Student Andrew Sitko gave the board an overview of his Eagle Scout project to convert food waste from the cafeteria into compost, which was given away to anyone in the community who could use it. Sitko raised funds for the required equipment.

Instructor Beth Roehl introduced senior Shynaia Higgins. With Roehl’s supervision, Higgins researched what other schools are doing for a Distinguished Alumni Award. This information will be used in forming such an award for EL-G.

Roehl said there are several tasks ahead for this award: considering the data collected by Higgins to craft EL-G’s own award; selecting a selection committee from the school staff and the community; promoting the award, to solicit nominations; where the awards will be displayed.

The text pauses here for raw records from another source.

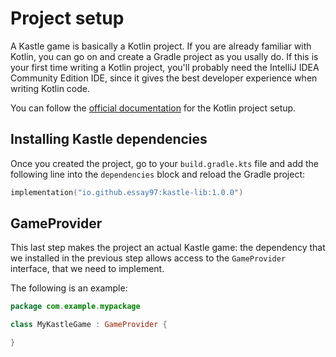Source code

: # Project setup

A Kastle game is basically a Kotlin project. If you are already familiar with Kotlin, you can go on and create a Gradle project as you usally do.
If this is your first time writing a Kotlin project, you'll probably need the IntelliJ IDEA Community Edition IDE, since it gives the best developer
experience when writing Kotlin code.

You can follow the [official documentation](https://www.jetbrains.com/help/idea/get-started-with-kotlin.html#new-kotlin-project-no-frameworks) for the Kotlin
project setup.

## Installing Kastle dependencies

Once you created the project, go to your `build.gradle.kts` file and add the following line into the `dependencies` block and reload the Gradle project:

```kotlin
implementation("io.github.essay97:kastle-lib:1.0.0")
```

## GameProvider

This last step makes the project an actual Kastle game: the dependency that we installed in the previous step allows access to the `GameProvider` interface,
that we need to implement.

The following is an example:

```kotlin
package com.example.mypackage

class MyKastleGame : GameProvider {

}
```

The board unanimously accepted Roehl’s proposal to create the award.

Diane Schwaller, child care director, reported on the Day Care Program. Buechel Haack said one factor leading to the program’s success and popularity is its flexibility.

Revisions were unanimously approved for two policies that addressed graduation requirements and early graduation guidelines.

A School Board meeting had been scheduled for Monday, April 17, 2017. But because that is the day after Easter and school would not be in session that Monday, the board unanimously approved moving the meeting’s date up a week to April 10.

Activities in JK through eight, as reported by Hammann, included hearing screening for students; a fourth grade trip to the Heritage Center and the Kohler Arts Center; Early Morning Readers for PTA; the Veterans Day program for K through six; 98 per cent participation in recent parent-teacher conferences; middle school participation in the Lakeland College Middle School Math Meet; the coming seventh-grade play, entitled “Theater Magic”; a Junior Kindergarten outreach program that will include decorating cookies; seventh graders will visit their adopted grandparents at Rocky Knoll; a winter concert for grades two through five.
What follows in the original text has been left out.